Fri. Dec 13th, 2019

Continued Impunity for Large-Scale Communal Violence – USCIRF Report April 2019

 

Numerous instances of large-scale communal violence across India remain unresolved years later, without proper accountability or recompense. Investigations and prosecutions of those involved in large-scale communal violence have too often been ineffective or absent.

Further, victims have complained that the government has not provided adequate assistance to rebuild destroyed neighborhoods, homes, and places of worship. The government has also not taken sufficient steps to prevent such large-scale communal violence from recurring.

The Supreme Court of India and fact-finding commissions, among other institutions, have noted common characteristics and causes of such violence, including incitement to violence against religious minorities by politicians or religious leaders.

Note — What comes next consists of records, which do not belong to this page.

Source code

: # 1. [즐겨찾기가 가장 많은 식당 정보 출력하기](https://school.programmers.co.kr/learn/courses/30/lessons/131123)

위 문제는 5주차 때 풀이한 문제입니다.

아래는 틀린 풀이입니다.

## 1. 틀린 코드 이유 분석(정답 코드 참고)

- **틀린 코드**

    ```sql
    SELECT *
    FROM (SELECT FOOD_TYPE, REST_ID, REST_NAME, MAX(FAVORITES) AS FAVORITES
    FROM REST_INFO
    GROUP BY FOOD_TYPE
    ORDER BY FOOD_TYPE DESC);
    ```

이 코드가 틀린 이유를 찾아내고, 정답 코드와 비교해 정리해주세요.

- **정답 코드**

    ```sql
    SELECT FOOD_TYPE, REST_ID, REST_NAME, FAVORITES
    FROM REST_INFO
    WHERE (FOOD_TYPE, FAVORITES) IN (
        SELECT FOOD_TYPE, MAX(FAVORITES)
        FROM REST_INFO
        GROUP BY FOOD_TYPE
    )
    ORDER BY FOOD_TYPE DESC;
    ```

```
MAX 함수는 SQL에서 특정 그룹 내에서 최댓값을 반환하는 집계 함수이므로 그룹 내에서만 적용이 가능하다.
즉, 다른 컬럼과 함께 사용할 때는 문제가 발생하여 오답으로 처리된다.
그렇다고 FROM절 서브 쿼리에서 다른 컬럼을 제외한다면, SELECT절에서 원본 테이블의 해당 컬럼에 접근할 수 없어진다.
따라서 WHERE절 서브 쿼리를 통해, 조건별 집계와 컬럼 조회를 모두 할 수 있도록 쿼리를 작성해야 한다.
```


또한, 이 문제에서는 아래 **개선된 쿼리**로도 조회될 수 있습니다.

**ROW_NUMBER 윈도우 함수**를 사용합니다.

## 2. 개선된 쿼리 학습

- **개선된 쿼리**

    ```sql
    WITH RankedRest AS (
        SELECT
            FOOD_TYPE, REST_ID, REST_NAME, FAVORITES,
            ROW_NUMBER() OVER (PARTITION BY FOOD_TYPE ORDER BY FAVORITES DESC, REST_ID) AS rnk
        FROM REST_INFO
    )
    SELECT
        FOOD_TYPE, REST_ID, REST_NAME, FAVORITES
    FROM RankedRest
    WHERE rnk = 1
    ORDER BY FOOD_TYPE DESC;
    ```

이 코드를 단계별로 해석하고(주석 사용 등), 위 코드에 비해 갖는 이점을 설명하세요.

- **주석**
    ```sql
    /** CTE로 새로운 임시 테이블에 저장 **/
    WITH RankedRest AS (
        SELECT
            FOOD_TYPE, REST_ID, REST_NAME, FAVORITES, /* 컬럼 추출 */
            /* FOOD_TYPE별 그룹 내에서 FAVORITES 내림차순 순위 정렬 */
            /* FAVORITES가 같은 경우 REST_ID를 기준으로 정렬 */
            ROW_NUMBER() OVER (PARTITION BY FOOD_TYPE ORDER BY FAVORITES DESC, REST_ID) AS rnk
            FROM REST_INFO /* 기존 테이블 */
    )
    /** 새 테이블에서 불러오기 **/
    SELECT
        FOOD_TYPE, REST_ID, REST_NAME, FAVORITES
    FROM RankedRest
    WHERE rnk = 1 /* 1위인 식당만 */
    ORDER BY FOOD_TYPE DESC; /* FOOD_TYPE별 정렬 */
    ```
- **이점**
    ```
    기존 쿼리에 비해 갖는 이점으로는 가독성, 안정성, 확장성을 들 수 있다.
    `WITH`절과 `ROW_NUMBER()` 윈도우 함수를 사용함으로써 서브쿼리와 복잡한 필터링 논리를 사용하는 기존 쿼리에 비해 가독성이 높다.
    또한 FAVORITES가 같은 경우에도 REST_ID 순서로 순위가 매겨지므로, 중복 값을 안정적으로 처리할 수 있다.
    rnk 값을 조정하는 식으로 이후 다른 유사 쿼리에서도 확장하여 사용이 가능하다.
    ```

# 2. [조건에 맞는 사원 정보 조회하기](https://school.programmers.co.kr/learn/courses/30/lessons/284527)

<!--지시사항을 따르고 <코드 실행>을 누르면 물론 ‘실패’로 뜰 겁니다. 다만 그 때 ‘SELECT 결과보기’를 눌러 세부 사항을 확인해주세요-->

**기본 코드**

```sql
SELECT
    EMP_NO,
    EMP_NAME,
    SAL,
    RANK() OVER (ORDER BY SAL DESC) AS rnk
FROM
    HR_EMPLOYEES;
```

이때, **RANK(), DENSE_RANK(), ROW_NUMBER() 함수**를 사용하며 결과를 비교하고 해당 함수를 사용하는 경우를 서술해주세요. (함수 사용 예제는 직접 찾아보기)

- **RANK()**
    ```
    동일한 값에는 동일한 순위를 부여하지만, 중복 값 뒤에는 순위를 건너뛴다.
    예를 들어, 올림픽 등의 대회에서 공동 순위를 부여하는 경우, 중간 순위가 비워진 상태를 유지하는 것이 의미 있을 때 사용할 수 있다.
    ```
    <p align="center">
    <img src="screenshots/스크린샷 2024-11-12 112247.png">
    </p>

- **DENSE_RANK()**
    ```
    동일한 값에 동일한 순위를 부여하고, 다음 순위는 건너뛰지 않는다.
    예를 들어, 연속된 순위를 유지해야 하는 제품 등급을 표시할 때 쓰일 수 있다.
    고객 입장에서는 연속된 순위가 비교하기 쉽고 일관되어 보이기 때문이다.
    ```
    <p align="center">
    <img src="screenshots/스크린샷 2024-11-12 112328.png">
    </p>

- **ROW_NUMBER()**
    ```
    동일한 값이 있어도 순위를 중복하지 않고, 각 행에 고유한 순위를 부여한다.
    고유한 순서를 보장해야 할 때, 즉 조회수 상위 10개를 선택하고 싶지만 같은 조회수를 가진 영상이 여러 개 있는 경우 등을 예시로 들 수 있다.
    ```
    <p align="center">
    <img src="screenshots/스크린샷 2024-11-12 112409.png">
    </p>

Yet failing to address those common characteristics and causes or to hold perpetrators accountable have contributed to a culture of impunity for such violence. The case of the Babri Mosque in Ayodhya, Uttar Pradesh, exemplifies the enduring nature of these conflicts.

In 1992, after Hindutva groups destroyed the Babri Mosque, nearly 2,000 people lost their lives after months of rioting. In 2018, this tension continued as politicians and others renewed calls for a Hindu temple to be built on the mosque ruins; the Supreme Court of India in 2018 heard several pleas regarding the site.


Annual Report of the U.S. Commission on International Religious Freedom – April 2019

Based on these concerns, in 2019 USCIRF again places India on its Tier 2 for engaging in or tolerating religious freedom violations that meet at least one of the elements of the “systematic, ongoing, egregious” standard for designation as a “country of particular concern,” or CPC, under the International Religious Freedom Act (IRFA). While the Indian government repeatedly has denied USCIRF access to India, the Commission welcomes the opportunity to openly and candidly engage with the government—including the chance for a USCIRF delegation to visit India—to discuss shared values and interests, including international standards of freedom of religion or belief and related human rights.